Luna menatap hologram itu dengan mata membelalak. "Ini lebih dari yang kita kira... Bayangan itu berasal dari teknologi yang dulu digunakan di sini."

Ezra menunduk, menyadari betapa besar tantangan yang harus mereka hadapi. Namun ia tahu, di sinilah titik awal perjuangan mereka untuk mengembalikan cahaya ke dunia yang mulai gelap.

Kelompok itu menghabiskan waktu beberapa jam di reruntuhan, mengumpulkan informasi dan mencoba memahami teknologi kuno yang ada. Mereka tahu, perjalanan ini baru saja dimulai, dan bahaya yang menunggu mungkin lebih besar dari yang mereka bayangkan.

Saat mereka keluar dari reruntuhan, langit mulai gelap oleh awan mendung. Hujan pertama musim ini mulai turun perlahan, membasahi tanah dan dedaunan. Ezra memandang ke langit, bertekad bahwa mereka akan terus maju sampai bayangan itu benar-benar hilang.

Hujan turun semakin deras saat mereka meninggalkan reruntuhan kota tua itu. Suara gemericik air di dedaunan dan tanah basah menyatu dengan langkah kaki mereka yang berat menuruni bukit. Luka-luka kecil dan capek mulai terasa, tapi semangat untuk mengungkap misteri dan melindungi desa tetap membara dalam diri Ezra dan Luna.

Sesampainya di tempat peristirahatan kecil yang sudah mereka siapkan sebelumnya, mereka duduk mengelilingi api unggun yang baru dinyalakan oleh Arman. Api itu memberikan kehangatan dan cahaya yang menenangkan, mengusir dinginnya malam yang basah. Sementara itu, Ezra membuka kembali peta dan perangkat holografis kecil yang ditemukan di reruntuhan, mencoba mengurai simbol-simbol dan kode yang ada.

Luna, yang duduk di sampingnya, menatap wajah Ezra dengan tatapan penuh pertanyaan. "Apa yang sebenarnya kamu lihat dalam hologram itu? Apakah ada sesuatu yang bisa membantu kita?"
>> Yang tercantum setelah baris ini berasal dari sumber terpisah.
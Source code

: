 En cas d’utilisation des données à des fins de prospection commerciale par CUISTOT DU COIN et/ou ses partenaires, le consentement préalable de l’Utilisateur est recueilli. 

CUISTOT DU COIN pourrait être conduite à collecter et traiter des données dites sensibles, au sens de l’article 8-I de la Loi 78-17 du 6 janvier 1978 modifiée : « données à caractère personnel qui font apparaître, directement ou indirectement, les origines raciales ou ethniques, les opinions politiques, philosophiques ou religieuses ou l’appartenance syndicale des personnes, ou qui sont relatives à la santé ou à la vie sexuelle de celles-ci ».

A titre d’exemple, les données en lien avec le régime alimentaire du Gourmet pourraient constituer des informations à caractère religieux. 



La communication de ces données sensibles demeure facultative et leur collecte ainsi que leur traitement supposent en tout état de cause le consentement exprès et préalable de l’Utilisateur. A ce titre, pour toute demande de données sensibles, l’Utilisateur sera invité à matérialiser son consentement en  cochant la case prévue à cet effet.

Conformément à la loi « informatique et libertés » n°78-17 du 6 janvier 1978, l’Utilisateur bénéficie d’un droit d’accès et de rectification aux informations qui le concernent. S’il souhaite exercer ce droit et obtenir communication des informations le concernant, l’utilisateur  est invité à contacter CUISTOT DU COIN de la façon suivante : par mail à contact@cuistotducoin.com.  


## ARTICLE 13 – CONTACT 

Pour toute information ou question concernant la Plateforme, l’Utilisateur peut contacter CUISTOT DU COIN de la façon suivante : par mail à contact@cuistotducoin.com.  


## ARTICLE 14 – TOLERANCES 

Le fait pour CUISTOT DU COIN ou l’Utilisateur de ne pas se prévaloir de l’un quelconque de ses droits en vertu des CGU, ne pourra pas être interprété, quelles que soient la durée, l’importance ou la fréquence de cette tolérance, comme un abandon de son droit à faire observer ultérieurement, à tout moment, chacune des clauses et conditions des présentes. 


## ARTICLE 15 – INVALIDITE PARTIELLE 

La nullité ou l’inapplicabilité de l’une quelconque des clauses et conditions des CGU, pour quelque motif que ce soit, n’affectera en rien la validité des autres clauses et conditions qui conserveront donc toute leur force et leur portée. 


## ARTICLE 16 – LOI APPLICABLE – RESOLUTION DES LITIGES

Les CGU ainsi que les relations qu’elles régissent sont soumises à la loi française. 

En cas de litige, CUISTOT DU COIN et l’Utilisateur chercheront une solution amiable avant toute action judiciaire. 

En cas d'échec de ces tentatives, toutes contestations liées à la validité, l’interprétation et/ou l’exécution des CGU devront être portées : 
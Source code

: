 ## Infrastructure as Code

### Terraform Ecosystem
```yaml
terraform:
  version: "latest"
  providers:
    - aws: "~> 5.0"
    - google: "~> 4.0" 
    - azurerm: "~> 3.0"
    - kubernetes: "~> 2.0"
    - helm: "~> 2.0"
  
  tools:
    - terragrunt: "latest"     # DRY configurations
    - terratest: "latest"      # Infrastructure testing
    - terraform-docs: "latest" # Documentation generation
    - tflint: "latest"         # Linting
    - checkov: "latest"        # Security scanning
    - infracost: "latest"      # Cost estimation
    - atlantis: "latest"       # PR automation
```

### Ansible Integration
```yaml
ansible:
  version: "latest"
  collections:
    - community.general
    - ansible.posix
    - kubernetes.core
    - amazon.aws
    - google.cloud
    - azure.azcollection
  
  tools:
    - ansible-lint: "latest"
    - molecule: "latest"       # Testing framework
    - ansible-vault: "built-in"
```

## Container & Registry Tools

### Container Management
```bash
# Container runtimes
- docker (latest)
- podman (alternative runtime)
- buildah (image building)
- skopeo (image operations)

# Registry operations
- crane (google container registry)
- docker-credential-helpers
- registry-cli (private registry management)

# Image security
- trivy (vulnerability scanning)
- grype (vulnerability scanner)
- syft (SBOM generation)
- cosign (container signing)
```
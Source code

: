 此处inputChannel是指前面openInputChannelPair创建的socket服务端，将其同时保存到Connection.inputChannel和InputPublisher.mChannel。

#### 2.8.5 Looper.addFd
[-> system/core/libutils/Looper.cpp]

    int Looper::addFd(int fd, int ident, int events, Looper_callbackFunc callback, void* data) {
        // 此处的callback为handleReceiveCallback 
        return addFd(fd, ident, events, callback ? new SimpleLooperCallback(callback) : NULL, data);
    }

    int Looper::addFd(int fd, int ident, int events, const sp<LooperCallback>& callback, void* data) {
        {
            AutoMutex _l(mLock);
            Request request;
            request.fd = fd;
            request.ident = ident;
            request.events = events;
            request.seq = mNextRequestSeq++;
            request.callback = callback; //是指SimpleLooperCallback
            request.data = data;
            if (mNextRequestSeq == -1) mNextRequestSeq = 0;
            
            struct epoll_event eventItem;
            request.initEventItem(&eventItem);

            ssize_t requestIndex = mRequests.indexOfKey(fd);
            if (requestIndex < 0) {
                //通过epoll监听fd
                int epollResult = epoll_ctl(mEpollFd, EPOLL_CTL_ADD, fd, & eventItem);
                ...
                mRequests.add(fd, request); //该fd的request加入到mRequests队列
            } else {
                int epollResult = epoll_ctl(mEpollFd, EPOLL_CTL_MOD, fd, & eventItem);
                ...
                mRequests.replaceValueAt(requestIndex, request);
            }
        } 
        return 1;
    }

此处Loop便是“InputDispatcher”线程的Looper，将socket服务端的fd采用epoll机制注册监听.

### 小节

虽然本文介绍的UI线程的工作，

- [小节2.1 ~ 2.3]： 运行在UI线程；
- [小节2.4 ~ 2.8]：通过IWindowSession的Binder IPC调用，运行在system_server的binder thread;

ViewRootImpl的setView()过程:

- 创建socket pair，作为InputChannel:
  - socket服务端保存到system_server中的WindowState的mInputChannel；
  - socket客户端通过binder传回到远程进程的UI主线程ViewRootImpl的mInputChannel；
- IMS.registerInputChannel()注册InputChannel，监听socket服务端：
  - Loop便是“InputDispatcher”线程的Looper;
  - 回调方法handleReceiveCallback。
Ezra menghela napas panjang sebelum menjawab. "Ada gambaran kota yang dulu pernah hidup, tapi tiba-tiba diselimuti oleh bayangan gelap yang tampaknya bukan hanya kerusakan fisik biasa. Seperti sebuah kekuatan yang mengendalikan atau menyerang kota itu dari dalam. Aku yakin itu bukan hanya soal teknologi kuno, tapi sesuatu yang lebih besar... sesuatu yang terkait dengan sejarah desa kita dan juga misteri di balik hilangnya banyak orang."

Luna mengangguk pelan. "Aku pernah mendengar cerita dari nenek moyang tentang 'Bayangan Hitam' yang muncul dari kegelapan, merusak dan mengambil nyawa tanpa alasan jelas. Mungkin itu yang sedang kita hadapi."